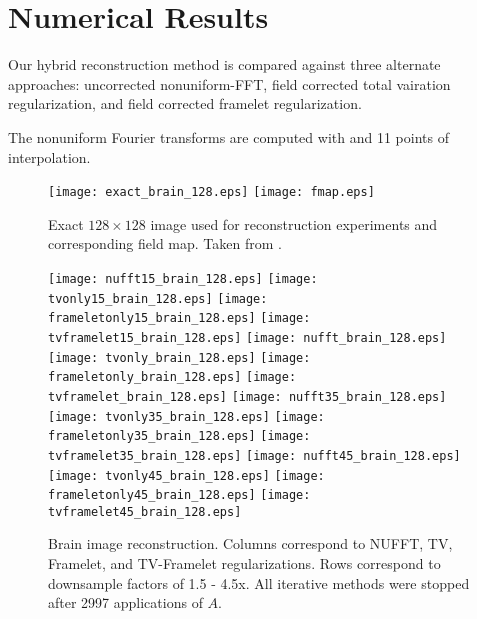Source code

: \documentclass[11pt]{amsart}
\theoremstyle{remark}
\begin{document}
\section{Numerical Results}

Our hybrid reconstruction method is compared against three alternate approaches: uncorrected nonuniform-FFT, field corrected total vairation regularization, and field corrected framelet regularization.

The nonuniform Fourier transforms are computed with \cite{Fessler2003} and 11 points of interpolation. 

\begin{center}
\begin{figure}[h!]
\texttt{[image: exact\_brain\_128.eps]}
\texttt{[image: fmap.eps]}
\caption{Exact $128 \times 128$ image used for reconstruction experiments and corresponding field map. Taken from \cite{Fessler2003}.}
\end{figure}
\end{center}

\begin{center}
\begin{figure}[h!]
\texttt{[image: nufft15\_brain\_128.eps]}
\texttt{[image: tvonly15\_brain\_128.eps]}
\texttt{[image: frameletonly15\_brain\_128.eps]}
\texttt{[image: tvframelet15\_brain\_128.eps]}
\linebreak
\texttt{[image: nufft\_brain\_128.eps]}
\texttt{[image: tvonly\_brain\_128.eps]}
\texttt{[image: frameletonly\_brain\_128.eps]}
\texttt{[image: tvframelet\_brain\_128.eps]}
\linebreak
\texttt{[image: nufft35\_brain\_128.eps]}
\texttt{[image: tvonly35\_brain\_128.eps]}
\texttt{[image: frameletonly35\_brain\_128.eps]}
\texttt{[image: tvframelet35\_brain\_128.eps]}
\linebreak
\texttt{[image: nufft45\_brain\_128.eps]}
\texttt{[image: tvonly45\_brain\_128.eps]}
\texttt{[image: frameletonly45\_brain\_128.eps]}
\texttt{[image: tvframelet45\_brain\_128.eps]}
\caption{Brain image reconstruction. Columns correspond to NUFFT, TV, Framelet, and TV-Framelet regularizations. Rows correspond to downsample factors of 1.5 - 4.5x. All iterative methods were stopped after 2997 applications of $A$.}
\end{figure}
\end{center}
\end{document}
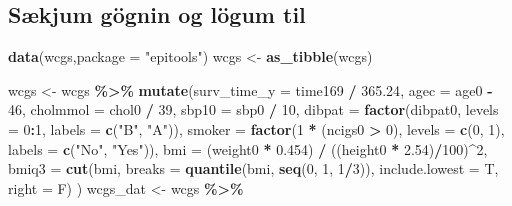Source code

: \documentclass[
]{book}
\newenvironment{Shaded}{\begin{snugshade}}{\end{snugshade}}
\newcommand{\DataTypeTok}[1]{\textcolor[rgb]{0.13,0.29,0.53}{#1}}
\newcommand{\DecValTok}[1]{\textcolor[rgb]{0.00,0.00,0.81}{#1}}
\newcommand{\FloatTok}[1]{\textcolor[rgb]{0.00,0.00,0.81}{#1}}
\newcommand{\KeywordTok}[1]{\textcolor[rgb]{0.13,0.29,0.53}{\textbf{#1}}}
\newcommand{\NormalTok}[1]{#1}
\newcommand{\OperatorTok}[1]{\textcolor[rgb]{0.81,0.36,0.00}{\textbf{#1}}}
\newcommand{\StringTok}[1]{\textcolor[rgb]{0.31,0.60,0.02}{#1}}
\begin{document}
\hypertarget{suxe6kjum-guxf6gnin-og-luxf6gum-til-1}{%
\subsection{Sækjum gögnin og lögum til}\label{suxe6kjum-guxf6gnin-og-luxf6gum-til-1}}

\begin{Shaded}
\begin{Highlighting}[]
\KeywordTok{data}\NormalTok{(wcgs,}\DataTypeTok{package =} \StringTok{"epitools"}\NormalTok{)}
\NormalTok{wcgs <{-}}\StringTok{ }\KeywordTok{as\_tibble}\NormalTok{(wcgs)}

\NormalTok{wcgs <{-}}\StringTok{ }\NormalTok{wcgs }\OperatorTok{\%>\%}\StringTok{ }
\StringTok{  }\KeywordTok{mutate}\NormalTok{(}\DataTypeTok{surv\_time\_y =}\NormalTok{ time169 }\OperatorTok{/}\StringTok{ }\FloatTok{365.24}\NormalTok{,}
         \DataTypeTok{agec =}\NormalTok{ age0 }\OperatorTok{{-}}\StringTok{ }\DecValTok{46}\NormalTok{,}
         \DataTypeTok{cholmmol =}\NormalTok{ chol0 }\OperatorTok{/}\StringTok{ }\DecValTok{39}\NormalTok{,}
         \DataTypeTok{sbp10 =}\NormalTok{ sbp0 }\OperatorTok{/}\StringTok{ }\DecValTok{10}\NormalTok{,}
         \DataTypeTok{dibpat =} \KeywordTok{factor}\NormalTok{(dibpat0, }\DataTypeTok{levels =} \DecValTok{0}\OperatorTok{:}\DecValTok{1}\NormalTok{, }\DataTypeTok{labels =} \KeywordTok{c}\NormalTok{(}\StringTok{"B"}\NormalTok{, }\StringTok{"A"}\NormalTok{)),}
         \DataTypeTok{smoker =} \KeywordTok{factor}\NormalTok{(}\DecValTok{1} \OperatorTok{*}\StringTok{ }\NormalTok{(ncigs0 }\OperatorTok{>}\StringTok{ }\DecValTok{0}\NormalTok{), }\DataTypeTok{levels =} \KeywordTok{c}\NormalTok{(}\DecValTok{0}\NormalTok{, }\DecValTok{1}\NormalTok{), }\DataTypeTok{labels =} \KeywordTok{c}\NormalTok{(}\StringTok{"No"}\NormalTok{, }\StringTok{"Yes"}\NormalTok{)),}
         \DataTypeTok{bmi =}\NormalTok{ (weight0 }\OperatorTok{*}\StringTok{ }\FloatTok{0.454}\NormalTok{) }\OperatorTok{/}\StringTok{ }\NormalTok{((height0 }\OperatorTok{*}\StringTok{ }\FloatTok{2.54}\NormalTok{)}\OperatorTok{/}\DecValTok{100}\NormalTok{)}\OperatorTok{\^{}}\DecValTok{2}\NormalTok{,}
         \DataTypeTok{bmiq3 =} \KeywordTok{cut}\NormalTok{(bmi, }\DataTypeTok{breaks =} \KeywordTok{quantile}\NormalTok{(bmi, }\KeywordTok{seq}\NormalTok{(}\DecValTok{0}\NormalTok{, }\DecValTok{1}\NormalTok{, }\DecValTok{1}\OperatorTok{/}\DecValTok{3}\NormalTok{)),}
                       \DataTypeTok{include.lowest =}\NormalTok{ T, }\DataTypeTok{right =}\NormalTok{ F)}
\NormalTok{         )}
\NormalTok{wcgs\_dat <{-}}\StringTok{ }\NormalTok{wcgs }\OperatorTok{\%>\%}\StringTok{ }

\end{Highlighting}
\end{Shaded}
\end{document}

Instructions for the task: Look over the data above and show each line that contains "field".

Expected answer:
Our hybrid reconstruction method is compared against three alternate approaches: uncorrected nonuniform-FFT, field corrected total vairation regularization, and field corrected framelet regularization.
\caption{Exact $128 \times 128$ image used for reconstruction experiments and corresponding field map. Taken from \cite{Fessler2003}.}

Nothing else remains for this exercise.